You can read more about the essentials oils used here: rose, jasmine, neroli, grapefruit and petitgrain.

I buy my essential oils from Neal’s Yard Remedies, where I was trained as an aromatherapist. They also have lots of smelly ideas for Valentine’s Day!

A deliciously dirty exploration of smell

This week my nose led me on a voyage of olfactory exploration at the Wellcome Collection. ‘Kicking up a stink’ featured an evening of drop-in activities and free talks on how ‘our noses betray the secrets of our unconscious, playing a key part in our perceptions of dirt, disgust and desire’.

I have been passionate about smells, scents and perfumes since I was a child. As an aromatherapist I was fascinated to hear bioscientist Professor Tim Jacob’s talk exploring the interplay of the brain and the nose in eliciting emotions, memory and perception. Tim is a professor at Cardiff University’s neuroscience division researching the psychophysiology of smell: how we smell, why we smell and how we are affected by smell physically and emotionally.

Smell and memory

Smells unlock memories and emotions.
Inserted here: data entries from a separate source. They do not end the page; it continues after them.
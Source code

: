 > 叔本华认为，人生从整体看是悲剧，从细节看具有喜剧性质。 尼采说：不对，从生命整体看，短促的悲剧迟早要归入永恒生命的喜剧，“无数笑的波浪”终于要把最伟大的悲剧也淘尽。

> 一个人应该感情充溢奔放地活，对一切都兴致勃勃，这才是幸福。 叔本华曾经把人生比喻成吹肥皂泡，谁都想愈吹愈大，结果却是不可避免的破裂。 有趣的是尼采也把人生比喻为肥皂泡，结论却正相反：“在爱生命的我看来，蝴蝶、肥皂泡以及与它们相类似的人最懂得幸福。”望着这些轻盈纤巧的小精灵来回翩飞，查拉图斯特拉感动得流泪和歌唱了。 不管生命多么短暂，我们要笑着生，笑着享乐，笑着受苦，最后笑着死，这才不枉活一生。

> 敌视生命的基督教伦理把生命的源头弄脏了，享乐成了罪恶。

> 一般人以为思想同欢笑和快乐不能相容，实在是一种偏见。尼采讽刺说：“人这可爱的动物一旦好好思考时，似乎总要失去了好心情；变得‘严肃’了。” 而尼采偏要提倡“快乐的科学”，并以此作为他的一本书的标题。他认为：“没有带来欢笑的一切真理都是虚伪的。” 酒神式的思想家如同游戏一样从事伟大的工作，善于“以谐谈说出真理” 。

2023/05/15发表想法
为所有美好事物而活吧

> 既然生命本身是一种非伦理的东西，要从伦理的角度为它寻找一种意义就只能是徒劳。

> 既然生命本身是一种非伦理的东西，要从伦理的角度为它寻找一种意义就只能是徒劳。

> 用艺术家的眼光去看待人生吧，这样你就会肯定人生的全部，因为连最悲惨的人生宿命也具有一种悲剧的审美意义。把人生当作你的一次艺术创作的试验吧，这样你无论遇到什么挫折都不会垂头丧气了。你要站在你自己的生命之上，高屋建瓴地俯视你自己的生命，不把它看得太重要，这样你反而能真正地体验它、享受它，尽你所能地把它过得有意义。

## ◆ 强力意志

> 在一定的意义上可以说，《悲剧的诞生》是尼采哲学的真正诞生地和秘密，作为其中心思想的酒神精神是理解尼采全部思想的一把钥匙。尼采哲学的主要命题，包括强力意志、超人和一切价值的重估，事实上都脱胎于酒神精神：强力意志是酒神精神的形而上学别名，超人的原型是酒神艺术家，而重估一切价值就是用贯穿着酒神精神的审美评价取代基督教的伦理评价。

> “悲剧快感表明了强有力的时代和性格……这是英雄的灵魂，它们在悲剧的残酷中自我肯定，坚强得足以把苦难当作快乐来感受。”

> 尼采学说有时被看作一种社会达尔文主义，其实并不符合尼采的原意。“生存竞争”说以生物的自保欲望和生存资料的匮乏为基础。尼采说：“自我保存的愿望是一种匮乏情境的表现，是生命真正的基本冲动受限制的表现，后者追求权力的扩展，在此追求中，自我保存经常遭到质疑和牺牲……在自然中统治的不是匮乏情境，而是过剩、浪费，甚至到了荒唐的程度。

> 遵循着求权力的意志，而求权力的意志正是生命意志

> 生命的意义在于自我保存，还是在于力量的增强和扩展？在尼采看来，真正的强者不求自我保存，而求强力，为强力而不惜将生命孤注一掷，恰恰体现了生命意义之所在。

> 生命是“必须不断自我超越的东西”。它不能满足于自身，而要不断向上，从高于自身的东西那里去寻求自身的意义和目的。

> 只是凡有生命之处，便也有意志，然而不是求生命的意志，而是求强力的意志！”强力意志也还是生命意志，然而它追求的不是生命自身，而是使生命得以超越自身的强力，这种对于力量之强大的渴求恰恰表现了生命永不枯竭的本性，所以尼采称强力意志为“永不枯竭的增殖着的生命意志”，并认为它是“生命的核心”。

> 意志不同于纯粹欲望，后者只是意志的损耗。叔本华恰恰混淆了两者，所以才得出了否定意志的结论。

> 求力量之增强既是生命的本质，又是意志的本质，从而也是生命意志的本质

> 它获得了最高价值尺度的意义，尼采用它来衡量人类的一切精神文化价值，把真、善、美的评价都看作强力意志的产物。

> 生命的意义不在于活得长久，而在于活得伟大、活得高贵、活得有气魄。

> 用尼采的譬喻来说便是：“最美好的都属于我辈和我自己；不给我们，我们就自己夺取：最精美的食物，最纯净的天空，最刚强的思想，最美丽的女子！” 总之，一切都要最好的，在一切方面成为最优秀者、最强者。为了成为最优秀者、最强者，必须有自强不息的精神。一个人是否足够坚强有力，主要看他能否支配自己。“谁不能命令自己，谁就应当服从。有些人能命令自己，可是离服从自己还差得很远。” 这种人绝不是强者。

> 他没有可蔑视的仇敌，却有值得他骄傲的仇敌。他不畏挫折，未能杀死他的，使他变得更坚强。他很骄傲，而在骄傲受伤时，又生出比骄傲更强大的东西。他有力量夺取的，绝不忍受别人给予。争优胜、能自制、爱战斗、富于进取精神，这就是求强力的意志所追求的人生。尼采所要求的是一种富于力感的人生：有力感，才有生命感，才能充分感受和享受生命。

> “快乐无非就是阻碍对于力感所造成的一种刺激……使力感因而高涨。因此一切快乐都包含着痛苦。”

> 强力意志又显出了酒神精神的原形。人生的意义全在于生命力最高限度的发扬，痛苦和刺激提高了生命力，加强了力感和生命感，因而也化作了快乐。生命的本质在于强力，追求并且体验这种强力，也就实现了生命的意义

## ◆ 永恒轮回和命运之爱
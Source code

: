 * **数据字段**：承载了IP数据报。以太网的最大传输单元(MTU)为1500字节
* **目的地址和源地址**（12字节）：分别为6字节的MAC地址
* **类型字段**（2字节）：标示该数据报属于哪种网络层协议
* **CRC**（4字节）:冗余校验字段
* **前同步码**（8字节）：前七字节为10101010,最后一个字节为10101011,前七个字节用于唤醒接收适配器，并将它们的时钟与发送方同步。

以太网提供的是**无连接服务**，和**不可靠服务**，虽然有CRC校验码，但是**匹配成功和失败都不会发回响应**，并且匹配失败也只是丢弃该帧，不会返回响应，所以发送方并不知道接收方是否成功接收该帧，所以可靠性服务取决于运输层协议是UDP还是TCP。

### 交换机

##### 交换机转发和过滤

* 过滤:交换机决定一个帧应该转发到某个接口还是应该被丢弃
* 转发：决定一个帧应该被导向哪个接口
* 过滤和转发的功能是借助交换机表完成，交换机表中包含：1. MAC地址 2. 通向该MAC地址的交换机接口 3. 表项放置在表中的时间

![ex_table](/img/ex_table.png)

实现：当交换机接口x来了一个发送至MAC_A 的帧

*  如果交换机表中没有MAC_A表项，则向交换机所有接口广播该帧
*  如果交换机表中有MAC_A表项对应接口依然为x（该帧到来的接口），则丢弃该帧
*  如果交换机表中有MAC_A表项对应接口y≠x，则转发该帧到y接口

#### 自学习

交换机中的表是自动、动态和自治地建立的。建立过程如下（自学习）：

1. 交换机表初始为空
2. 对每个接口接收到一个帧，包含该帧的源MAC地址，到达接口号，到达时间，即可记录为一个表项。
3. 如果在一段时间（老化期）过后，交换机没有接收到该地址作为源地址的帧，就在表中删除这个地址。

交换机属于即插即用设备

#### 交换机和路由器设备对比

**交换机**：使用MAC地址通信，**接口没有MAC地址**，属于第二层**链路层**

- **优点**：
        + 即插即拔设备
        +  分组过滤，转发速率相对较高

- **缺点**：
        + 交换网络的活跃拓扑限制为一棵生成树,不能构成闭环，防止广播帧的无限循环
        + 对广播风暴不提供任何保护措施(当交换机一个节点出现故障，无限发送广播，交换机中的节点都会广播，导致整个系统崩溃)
One whiff can recover a single moment from a simple childhood memory to a pivotal life-changing event. ‘The odor of tea and a slice of madeleine cake’ said Tim, ‘Unlocked the memories of French novelist Marcel Proust which fuelled his epic seven-volume work In Search of Lost Time or Remembrance of Things Past.’ Imagine that – a scent that unlocked the memories of a lifetime.

Today the smell of fresh filtered coffee immediately returns me to Cape Town and my grandmother’s flat at the foot of Table Mountain. Every morning she made fresh coffee and drank it on the stoop.

Here’s the science bit…

Tim presented research that suggests aromas can affect areas of the human brain, such as vanillin, a compound of vanilla, which may have a pain-blocking effect and which makes us feel good. Interestingly, old books have a musty vanilla smell because they release similar chemical compounds. Perhaps British libraries should bring volumes out of the vaults because people tend to linger in and re-visit places that smell of vanilla.

An amazing study by Stockhorst et al suggested that patients with diabetes can be conditioned to have a physiological response to smell which affects their blood glucose levels.

To find out more about Professor Tim Jacob’s research visit his website.

Sweet dreams

The evening ended with an olfactory journey of deliciously dirty perfumes from Odette Toilette which evoked childhood memories of eating parma violet sweets. Odette holds monthly Scratch+Sniff events for those who, like me, are obsessed with all things smelly.